What you have to do: Copy verbatim the block of lines in the entries below whose first line contains "1. **Protein Shortlist**" and whose last line contains "2. **Protein PRS". Leave out all other lines.
◆ ◆ ◆ ◆
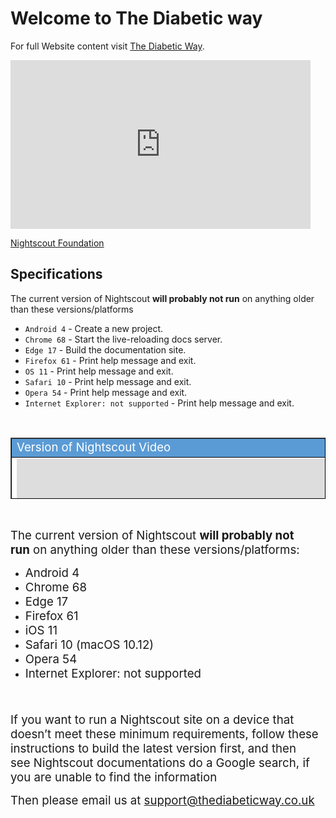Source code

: <!-- this is not on github server its local only and run my mkdocs server!
docs made by D.Galloway 2019- 2021-->

# Welcome to The Diabetic way

For full Website content visit [The Diabetic Way](https://www.thediabeticway.co.uk/index.php/en/).
 

<iframe src="https://giphy.com/embed/1KFYwQfB3U3CUoZnuY" width="480" height="270" frameBorder="0" class="giphy-embed" allowFullScreen></iframe><p><a href="https://www.nightscoutfoundation.org/nightscoutproj"target="_blank">Nightscout Foundation</a></p>

## Specifications

The current version of Nightscout <strong>will probably not run</strong> on anything older than these versions/platforms

* `Android 4` - Create a new project.
* `Chrome 68` - Start the live-reloading docs server.
* `Edge 17` - Build the documentation site.
* `Firefox 61` - Print help message and exit.
* `OS 11` - Print help message and exit.
* `Safari 10` - Print help message and exit.
* `Opera 54` - Print help message and exit.
* `Internet Explorer: not supported` - Print help message and exit.

<!--
## Project layout

    mkdocs.yml    # The configuration file.
    docs/
        index.md  # The documentation homepage.
        ...       # Other markdown pages, images and other files.
		
		-->
		
		
<br>

<table width="1166" border="1" style="border-color: #000000; background-color: #ffffff;" cellpadding="1" cellspacing="1" height="98">
<tbody>
<tr style="height: 16px;">
<td style="width: 1158px; border-color: #000000; background-color: #5B9BD5;" fff=""><span style="font-size: 14pt;"><span style="color: #ffffff;">Version of Nightscout Video</span></span></td>
</tr>
<tr style="height: 56.4063px;">
<td style="width: 1158px; border-color: #000000;"><span style="font-family: tahoma, arial, helvetica, sans-serif; font-size: 14pt;">
<iframe width="850" height="415" src="https://www.youtube.com/embed/MFsbm45b6YY" title="YouTube video player" frameborder="0" allow="accelerometer; autoplay; clipboard-write; encrypted-media; gyroscope; picture-in-picture" allowfullscreen></iframe>  </span></td>
</tr>
</tbody>
</table>


<br>


<p><span style="font-size: 14pt;">The current version of Nightscout <strong>will probably not run</strong> on anything older than these versions/platforms:</span></p>
<ul>
<li><span style="font-size: 14pt;">Android 4</span></li>
<li><span style="font-size: 14pt;">Chrome 68</span></li>
<li><span style="font-size: 14pt;">Edge 17</span></li>
<li><span style="font-size: 14pt;">Firefox 61</span></li>
<li><span style="font-size: 14pt;">iOS 11</span><span style="font-size: 14pt;"></span></li>
<li><span style="font-size: 14pt;">Safari 10 (macOS 10.12)</span></li>
<li><span style="font-size: 14pt;">Opera 54</span></li>
<li><span style="font-size: 14pt;">Internet Explorer: not supported</span></li>
</ul>
<p><span style="font-size: 14pt;"> </span></p>
<p><span style="font-size: 14pt;">If you want to run a Nightscout site on a device that doesn’t meet these minimum requirements, follow these instructions to build the latest version first, and then see Nightscout documentations do a Google search, if you are unable to find the information</span></p>
<p><span style="font-size: 14pt;">Then please email us at <a href="mailto:support@thediabeticway.co.uk">support@thediabeticway.co.uk</a></span></p>



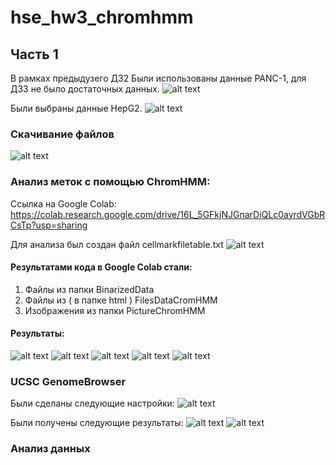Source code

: # hse_hw3_chromhmm

## Часть 1
В рамках предыдузего ДЗ2 Были использованы данные PANC-1, для ДЗ3 не было достаточных данных.
![alt text](Panc1.png)

Были выбраны данные HepG2.
![alt text](HepG2.png)

### Скачивание файлов 
![alt text](files.png)

### Анализ меток с помощью ChromHMM:
Ссылка на Google Colab: https://colab.research.google.com/drive/16L_5GFkjNJGnarDiQLc0ayrdVGbRCsTp?usp=sharing

Для анализа был создан файл cellmarkfiletable.txt
![alt text](cellmarkfiletable.png)

#### Результатами кода в Google Colab стали:
1) Файлы из папки BinarizedData
2) Файлы из ( в папке html ) FilesDataCromHMM
3) Изображения из папки PictureChromHMM

#### Результаты:
![alt text](PictureChromHMM/EmissionParameters.png)
![alt text](PictureChromHMM/FoldEnrichment.png)
![alt text](PictureChromHMM/RefSeqTES.png)
![alt text](PictureChromHMM/RefSeqTSS.png)
![alt text](PictureChromHMM/TransitionParameters.png)


### UCSC GenomeBrowser 

Были сделаны следующие настройки:
![alt text](Genome/GenomeSettings.png)

Были получены следующие результаты:
![alt text](Genome/Genome1.png)
![alt text](Genome/Genome2.png)

### Анализ данных
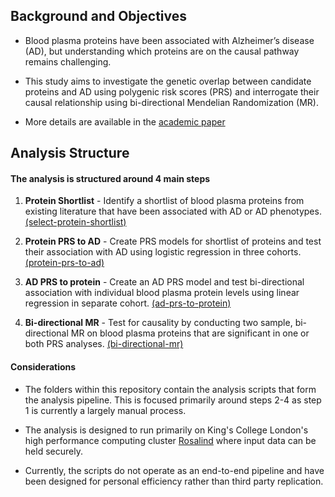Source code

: Background and Objectives
-------

* Blood plasma proteins have been associated with Alzheimer’s disease (AD), but understanding which proteins are on the causal pathway remains challenging.     

* This study aims to investigate the genetic overlap between candidate proteins and AD using polygenic risk scores (PRS) and interrogate their causal relationship using bi-directional Mendelian Randomization (MR).   

* More details are available in the [academic paper](https://www.medrxiv.org/content/10.1101/2021.04.21.21255751v1)


Analysis Structure
-------

#### The analysis is structured around 4 main steps  

1. **Protein Shortlist** - Identify a shortlist of blood plasma proteins from existing literature that have been associated with AD or AD phenotypes.  [(select-protein-shortlist)](https://github.com/AlexHandy1/ad-genetic-overlap-analysis/tree/master/select-protein-shortlist) 

2. **Protein PRS to AD** - Create PRS models for shortlist of proteins and test their association with AD using logistic regression in three cohorts. [(protein-prs-to-ad)](https://github.com/AlexHandy1/ad-genetic-overlap-analysis/tree/master/protein-prs-to-ad)  

3. **AD PRS to protein** - Create an AD PRS model and test bi-directional association with individual blood plasma protein levels using linear regression in separate cohort. [(ad-prs-to-protein)](https://github.com/AlexHandy1/ad-genetic-overlap-analysis/tree/master/ad-prs-to-protein)   

4. **Bi-directional MR** - Test for causality by conducting two sample, bi-directional MR on blood plasma proteins that are significant in one or both PRS analyses.  [(bi-directional-mr)](https://github.com/AlexHandy1/ad-genetic-overlap-analysis/tree/master/bi-directional-mr) 


#### Considerations

* The folders within this repository contain the analysis scripts that form the analysis pipeline. This is focused primarily around steps 2-4 as step 1 is currently a largely manual process.   

* The analysis is designed to run primarily on King's College London's high performance computing cluster [Rosalind](https://rosalind.kcl.ac.uk) where input data can be held securely.   

* Currently, the scripts do not operate as an end-to-end pipeline and have been designed for personal efficiency rather than third party replication.  


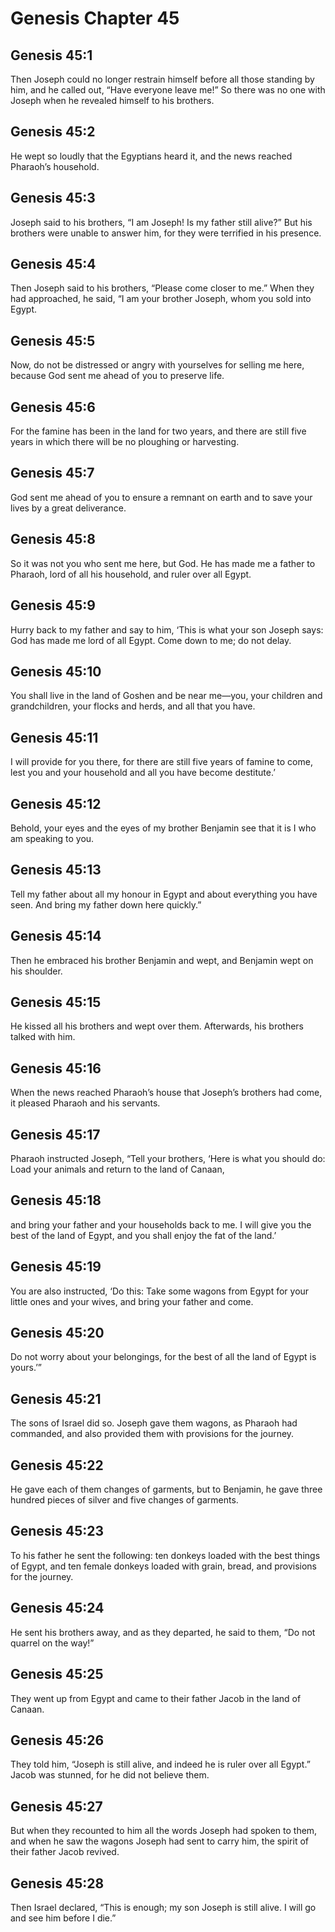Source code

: # Genesis Chapter 45

## Genesis 45:1
Then Joseph could no longer restrain himself before all those standing by him, and he called out, “Have everyone leave me!” So there was no one with Joseph when he revealed himself to his brothers.

## Genesis 45:2
He wept so loudly that the Egyptians heard it, and the news reached Pharaoh’s household.

## Genesis 45:3
Joseph said to his brothers, “I am Joseph! Is my father still alive?” But his brothers were unable to answer him, for they were terrified in his presence.

## Genesis 45:4
Then Joseph said to his brothers, “Please come closer to me.” When they had approached, he said, “I am your brother Joseph, whom you sold into Egypt.

## Genesis 45:5
Now, do not be distressed or angry with yourselves for selling me here, because God sent me ahead of you to preserve life.

## Genesis 45:6
For the famine has been in the land for two years, and there are still five years in which there will be no ploughing or harvesting.

## Genesis 45:7
God sent me ahead of you to ensure a remnant on earth and to save your lives by a great deliverance.

## Genesis 45:8
So it was not you who sent me here, but God. He has made me a father to Pharaoh, lord of all his household, and ruler over all Egypt.

## Genesis 45:9
Hurry back to my father and say to him, ‘This is what your son Joseph says: God has made me lord of all Egypt. Come down to me; do not delay.

## Genesis 45:10
You shall live in the land of Goshen and be near me—you, your children and grandchildren, your flocks and herds, and all that you have.

## Genesis 45:11
I will provide for you there, for there are still five years of famine to come, lest you and your household and all you have become destitute.’

## Genesis 45:12
Behold, your eyes and the eyes of my brother Benjamin see that it is I who am speaking to you.

## Genesis 45:13
Tell my father about all my honour in Egypt and about everything you have seen. And bring my father down here quickly.”

## Genesis 45:14
Then he embraced his brother Benjamin and wept, and Benjamin wept on his shoulder.

## Genesis 45:15
He kissed all his brothers and wept over them. Afterwards, his brothers talked with him.

## Genesis 45:16
When the news reached Pharaoh’s house that Joseph’s brothers had come, it pleased Pharaoh and his servants.

## Genesis 45:17
Pharaoh instructed Joseph, “Tell your brothers, ‘Here is what you should do: Load your animals and return to the land of Canaan,

## Genesis 45:18
and bring your father and your households back to me. I will give you the best of the land of Egypt, and you shall enjoy the fat of the land.’

## Genesis 45:19
You are also instructed, ‘Do this: Take some wagons from Egypt for your little ones and your wives, and bring your father and come.

## Genesis 45:20
Do not worry about your belongings, for the best of all the land of Egypt is yours.’”

## Genesis 45:21
The sons of Israel did so. Joseph gave them wagons, as Pharaoh had commanded, and also provided them with provisions for the journey.

## Genesis 45:22
He gave each of them changes of garments, but to Benjamin, he gave three hundred pieces of silver and five changes of garments.

## Genesis 45:23
To his father he sent the following: ten donkeys loaded with the best things of Egypt, and ten female donkeys loaded with grain, bread, and provisions for the journey.

## Genesis 45:24
He sent his brothers away, and as they departed, he said to them, “Do not quarrel on the way!”

## Genesis 45:25
They went up from Egypt and came to their father Jacob in the land of Canaan.

## Genesis 45:26
They told him, “Joseph is still alive, and indeed he is ruler over all Egypt.” Jacob was stunned, for he did not believe them.

## Genesis 45:27
But when they recounted to him all the words Joseph had spoken to them, and when he saw the wagons Joseph had sent to carry him, the spirit of their father Jacob revived.

## Genesis 45:28
Then Israel declared, “This is enough; my son Joseph is still alive. I will go and see him before I die.”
◆ ◆ ◆ ◆
Response:
1. **Protein Shortlist** - Identify a shortlist of blood plasma proteins from existing literature that have been associated with AD or AD phenotypes.  [(select-protein-shortlist)](https://github.com/AlexHandy1/ad-genetic-overlap-analysis/tree/master/select-protein-shortlist) 

2. **Protein PRS to AD** - Create PRS models for shortlist of proteins and test their association with AD using logistic regression in three cohorts. [(protein-prs-to-ad)](https://github.com/AlexHandy1/ad-genetic-overlap-analysis/tree/master/protein-prs-to-ad)  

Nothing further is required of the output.